Today’s Top Space Headline –“Modeling the Big Bang on the International Space Station”




An Antares rocket launched from Virginia this morning includes the Cold Atom Laboratory (CAL) that will chill atoms to just about absolute zero—colder than the vacuum of space itself, creating Bose-Einstein condensates on board the ISS.

“Essentially, it’s going to allow us to do different kinds of things than we’d be able to do on Earth,” Gretchen Campbell, co-director of the University of Maryland’s Joint Quantum Institute, told Gizmodo. “Whenever you have new capabilities, that will lead to new and exciting physics.”

Bose-Einstein condensates are collections of certain atoms (like rubidium, for example) held motionless by lasers, which cools them to temperatures just above absolute zero, magnifying the effects of quantum mechanics to nearly macroscopic scales, making them easier to probe.

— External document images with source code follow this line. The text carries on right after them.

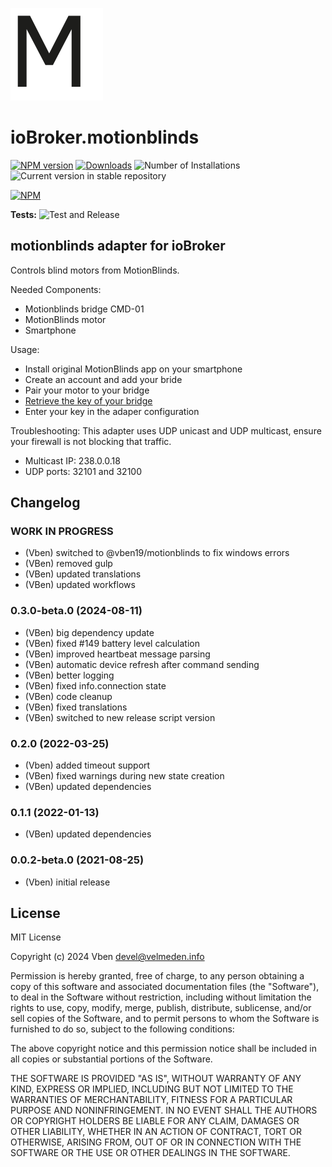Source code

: ![Logo](admin/motionblinds.png)
# ioBroker.motionblinds

[![NPM version](https://img.shields.io/npm/v/iobroker.motionblinds.svg)](https://www.npmjs.com/package/iobroker.motionblinds)
[![Downloads](https://img.shields.io/npm/dm/iobroker.motionblinds.svg)](https://www.npmjs.com/package/iobroker.motionblinds)
![Number of Installations](https://iobroker.live/badges/motionblinds-installed.svg)
![Current version in stable repository](https://iobroker.live/badges/motionblinds-stable.svg)

[![NPM](https://nodei.co/npm/iobroker.motionblinds.png?downloads=true)](https://nodei.co/npm/iobroker.motionblinds/)

**Tests:** ![Test and Release](https://github.com/VBen/ioBroker.motionblinds/workflows/Test%20and%20Release/badge.svg)

## motionblinds adapter for ioBroker

Controls blind motors from MotionBlinds.

Needed Components:

- Motionblinds bridge CMD-01
- MotionBlinds motor
- Smartphone

Usage:

- Install original MotionBlinds app on your smartphone
- Create an account and add your bride
- Pair your motor to your bridge
- [Retrieve the key of your bridge](https://github.com/jhurliman/node-motionblinds#retrieving-your-key)
- Enter your key in the adaper configuration

Troubleshooting:
This adapter uses UDP unicast and UDP multicast, ensure your firewall is not blocking that traffic.

- Multicast IP: 238.0.0.18
- UDP ports: 32101 and 32100


## Changelog
<!--
	Placeholder for the next version (at the beginning of the line):
	### **WORK IN PROGRESS**
-->
### **WORK IN PROGRESS**

- (Vben) switched to @vben19/motionblinds to fix windows errors
- (VBen) removed gulp 
- (VBen) updated translations
- (VBen) updated workflows
### 0.3.0-beta.0 (2024-08-11)

- (VBen) big dependency update
- (VBen) fixed #149 battery level calculation
- (VBen) improved heartbeat message parsing
- (VBen) automatic device refresh after command sending
- (VBen) better logging
- (VBen) fixed info.connection state
- (VBen) code cleanup
- (VBen) fixed translations
- (VBen) switched to new release script version

### 0.2.0 (2022-03-25)

- (Vben) added timeout support
- (VBen) fixed warnings during new state creation
- (VBen) updated dependencies

### 0.1.1 (2022-01-13)

- (VBen) updated dependencies

### 0.0.2-beta.0 (2021-08-25)

- (Vben) initial release

## License

MIT License

Copyright (c) 2024 Vben <devel@velmeden.info>

Permission is hereby granted, free of charge, to any person obtaining a copy
of this software and associated documentation files (the "Software"), to deal
in the Software without restriction, including without limitation the rights
to use, copy, modify, merge, publish, distribute, sublicense, and/or sell
copies of the Software, and to permit persons to whom the Software is
furnished to do so, subject to the following conditions:

The above copyright notice and this permission notice shall be included in all
copies or substantial portions of the Software.

THE SOFTWARE IS PROVIDED "AS IS", WITHOUT WARRANTY OF ANY KIND, EXPRESS OR
IMPLIED, INCLUDING BUT NOT LIMITED TO THE WARRANTIES OF MERCHANTABILITY,
FITNESS FOR A PARTICULAR PURPOSE AND NONINFRINGEMENT. IN NO EVENT SHALL THE
AUTHORS OR COPYRIGHT HOLDERS BE LIABLE FOR ANY CLAIM, DAMAGES OR OTHER
LIABILITY, WHETHER IN AN ACTION OF CONTRACT, TORT OR OTHERWISE, ARISING FROM,
OUT OF OR IN CONNECTION WITH THE SOFTWARE OR THE USE OR OTHER DEALINGS IN THE
SOFTWARE.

Scientists have used Bose-Einstein condensates to create entirely new states of matter, quantum entangle thousands of atoms, and even model the Big Bang.

Because there’s only microgravity on board the ISS, scientists can perform experiments and observe the Bose-Einstein condensates for longer periods than on Earth where gravity is in full force.

Since these systems magnify the effects of quantum mechanics to larger scales, they could be used to gain insights about unrelated systems. Perhaps the system could provide insight into the nature of dark energy, the mysterious force accelerating the expansion of the universe that seems to account for two-thirds of the universe’s energy, according to a NASA fact sheet.